Maria, a 24-year-old from London, also is from a South Asian background and suffers from PCOS. “I have removed my facial hair since I was about 16 years old [by] bleaching, waxing and shaving,” she says. “Before the pandemic I would make sure I shaved before every time I went out.”

“I would even put myself in the way of pain to avoid having facial hair – one time, before seeing my boyfriend at the time, I realised that my moustache was showing so I quickly waxed it before going out the door. When I saw him and kissed him with his stubble, it aggravated the freshly waxed skin and left me with a graze that scabbed over, leaving me with more of a moustache than before.”

Shahed, 26, is from Sheffield, and also has a fraught relationship with her facial hair due to her Arab heritage. “I’ve become very used to all the women around me shaving or waxing or threading all their facial and body hair. Smooth and clear skin was always the goal,” she says. “It was actually my aunt back in Libya who offered to teach me how to thread, so that I could thread my eyebrows and upper lip area, because she thought they looked too dark and messy.”

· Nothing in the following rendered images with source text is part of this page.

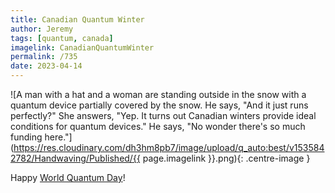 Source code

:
 ```yaml
---
title: Canadian Quantum Winter
author: Jeremy
tags: [quantum, canada]
imagelink: CanadianQuantumWinter
permalink: /735
date: 2023-04-14
---
```


![A man with a hat and a woman are standing outside in the snow with a quantum device partially covered by the snow. He says, "And it just runs perfectly?" She answers, "Yep. It turns out Canadian winters provide ideal conditions for quantum devices." He says, "No wonder there's so much funding here."](https://res.cloudinary.com/dh3hm8pb7/image/upload/q_auto:best/v1535842782/Handwaving/Published/{{ page.imagelink }}.png){: .centre-image }

Happy [World Quantum Day](https://worldquantumday.org/)!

Shahed can thread herself, but for those of us that can’t, booking an appointment to have your upper lip hair removed is no longer an option given the current lockdown. In any case, a lot of women are feeling less inclined to maintain their usual beauty routines simply because no one can see your upper lip hair over Zoom anyway. So with the usual pressure to look immaculately groomed alleviated, has lockdown helped women become more accepting of their facial fuzz?

It seems the answer is yes. “Lockdown has allowed me to let go and sort of just care a whole lot less about other people’s perceptions,” Yasmin says. “You actually have an opportunity to slow down and rethink some things, instead of carrying on mindlessly. When I did rethink some things I realised that I don’t actually hate my facial hair.”

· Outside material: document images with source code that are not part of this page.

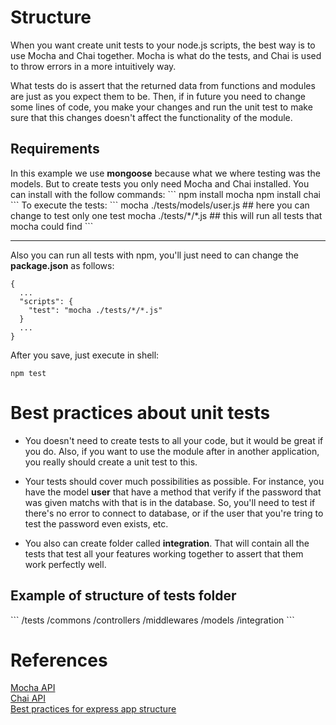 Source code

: # Structure

When you want create unit tests to your node.js scripts, the best way is to use 
Mocha and Chai together. Mocha is what do the tests, and Chai is used to throw errors
in a more intuitively way.

What tests do is assert that the returned data from functions and modules
are just as you expect them to be. Then, if in future you need to change some
lines of code, you make your changes and run the unit test to make sure that
this changes doesn't affect the functionality of the module.

<h2>Requirements</h2>
In this example we use <b>mongoose</b> because what we where testing was the models.
But to create tests you only need Mocha and Chai installed. You can install with the follow commands:
```
npm install mocha
npm install chai
```
To execute the tests:
```
mocha ./tests/models/user.js ## here you can change to test only one test
mocha ./tests/*/*.js         ## this will run all tests that mocha could find
```

<hr>

Also you can run all tests with npm, you'll just need to can change the <b>package.json</b> as follows:
```
{
  ...
  "scripts": {
    "test": "mocha ./tests/*/*.js"
  }
  ...
}
```
After you save, just execute in shell:
```
npm test
```

# Best practices about unit tests
* You doesn't need to create tests to all your code, but it would be great if you
do. Also, if you want to use the module after in another application, you really
should create a unit test to this.

* Your tests should cover much possibilities as possible. For instance, you have the
model <b>user</b> that have a method that verify if the password that was given matchs
with that is in the database.
So, you'll need to test if there's no error to connect to database, or if the user that 
you're tring to test the password even exists, etc.

* You also can create folder called <b>integration</b>. That will contain
all the tests that test all your features working together to assert that them 
work perfectly well.

<h2>Example of structure of tests folder</h2>
```
/tests
  /commons
  /controllers
  /middlewares
  /models
  /integration
```

# References
<a href="https://mochajs.org/">Mocha API</a> </br>
<a href="http://chaijs.com/api/">Chai API</a> </br>
<a href="https://www.terlici.com/2014/08/25/best-practices-express-structure.html">Best practices for express app structure</a>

During the first lockdown Yasmin quickly began to let her facial hair grow naturally. “This was encouraged by a sense of security that came with knowing that I wouldn’t be encountering masses of people, but I carried on when I realised that I was much happier and focused on what made me feel good,” she says. “Lockdown definitely changed my relationship with facial hair for the better.”

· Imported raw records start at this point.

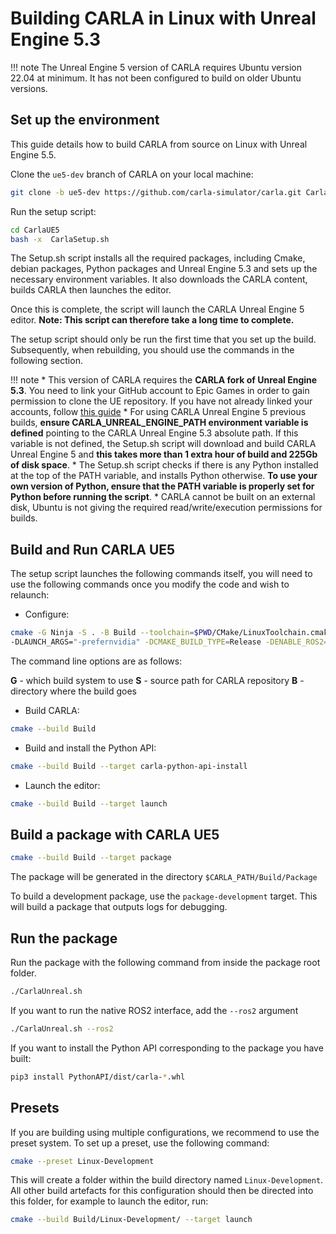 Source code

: # Building CARLA in Linux with Unreal Engine 5.3

!!! note
        The Unreal Engine 5 version of CARLA requires Ubuntu version 22.04 at minimum. It has not been configured to build on older Ubuntu versions.

## Set up the environment

This guide details how to build CARLA from source on Linux with Unreal Engine 5.5. 

Clone the `ue5-dev` branch of CARLA on your local machine:

```sh
git clone -b ue5-dev https://github.com/carla-simulator/carla.git CarlaUE5
```

Run the setup script:

```sh
cd CarlaUE5
bash -x  CarlaSetup.sh
```

The Setup.sh script installs all the required packages, including Cmake, debian packages, Python packages and Unreal Engine 5.3 and sets up the necessary environment variables. It also downloads the CARLA content, builds CARLA then launches the editor. 

Once this is complete, the script will launch the CARLA Unreal Engine 5 editor. **Note: This script can therefore take a long time to complete.**

The setup script should only be run the first time that you set up the build. Subsequently, when rebuilding, you should use the commands in the following section.

!!! note
        * This version of CARLA requires the **CARLA fork of Unreal Engine 5.3**. You need to link your GitHub account to Epic Games in order to gain permission to clone the UE repository. If you have not already linked your accounts, follow [this guide](https://www.unrealengine.com/en-US/ue4-on-github)
        * For using CARLA Unreal Engine 5 previous builds, **ensure CARLA_UNREAL_ENGINE_PATH environment variable is defined** pointing to the CARLA Unreal Engine 5.3 absolute path. If this variable is not defined, the Setup.sh script will download and build CARLA Unreal Engine 5 and **this takes more than 1 extra hour of build and 225Gb of disk space**.
        * The Setup.sh script checks if there is any Python installed at the top of the PATH variable, and installs Python otherwise. **To use your own version of Python, ensure that the PATH variable is properly set for Python before running the script**.
        * CARLA cannot be built on an external disk, Ubuntu is not giving the required read/write/execution permissions for builds.


## Build and Run CARLA UE5

The setup script launches the following commands itself, you will need to use the following commands once you modify the code and wish to relaunch:

* Configure:

```sh
cmake -G Ninja -S . -B Build --toolchain=$PWD/CMake/LinuxToolchain.cmake \
-DLAUNCH_ARGS="-prefernvidia" -DCMAKE_BUILD_TYPE=Release -DENABLE_ROS2=ON
```

The command line options are as follows:

**G** - which build system to use
**S** - source path for CARLA repository
**B** - directory where the build goes

* Build CARLA:

```sh
cmake --build Build
```

* Build and install the Python API:

```sh
cmake --build Build --target carla-python-api-install
```

* Launch the editor:

```sh
cmake --build Build --target launch
```

## Build a package with CARLA UE5

```sh
cmake --build Build --target package
```

The package will be generated in the directory `$CARLA_PATH/Build/Package`

To build a development package, use the `package-development` target. This will build a package that outputs logs for debugging. 

## Run the package

Run the package with the following command from inside the package root folder.

```sh
./CarlaUnreal.sh
```

If you want to run the native ROS2 interface, add the `--ros2` argument

```sh
./CarlaUnreal.sh --ros2
```

If you want to install the Python API corresponding to the package you have built:

```sh
pip3 install PythonAPI/dist/carla-*.whl
```

## Presets

If you are building using multiple configurations, we recommend to use the preset system. To set up a preset, use the following command:

```sh
cmake --preset Linux-Development
```

This will create a folder within the build directory named `Linux-Development`. All other build artefacts for this configuration should then be directed into this folder, for example to launch the editor, run:

```sh
cmake --build Build/Linux-Development/ --target launch
```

Like Yasmin, both Maria and Shahed have also cultivated new, healthier attitudes towards facial hair over lockdown. “I started out just leaving facial hair to grow because I was too lazy and I wasn’t going anywhere so it didn’t really matter what I looked like,” Shahed says. “But now, after months at a time of not picking up tweezers or thread, I’ve become okay with how my face looks with facial hair.”

“I internalised so much shame and negative thoughts about it over the years, that it took staying at home and confronting my face every day for me to slowly see my facial hair in a more positive way.”

Maria even found the confidence to take part in Movember this year. “I’d considered doing Movember in the past but I was always too chicken, as I had no idea how thick my moustache would even go,” she says. “But when the time came, I realised it was an opportunity to get over my own self doubt and hang ups. In the end I managed to raise over £500 and kept the moustache for an extra month.”

“Now I just remove the hair if I feel like it, not bothering to if I don’t want to, even if I know I’m going to see someone.”

Maria’s words raise a valuable point – at the end of the day, this is about choice. It’s about what you feel like doing. Because ultimately, it doesn’t matter if you’ve taught yourself how to thread or grown out your tache over lockdown. It’s not disempowering by default if you’re still bulk-buying tubes of Nair. What is empowering is the knowledge that you’re choosing the right course of action for you and doing whatever makes you feel good, independent of what society expects of you.

As Maria says herself: “Whether I choose to keep or remove facial hair shouldn’t have to be a case of me conforming or deviating from gender constructs or beauty norms. It’s just me in my natural state.”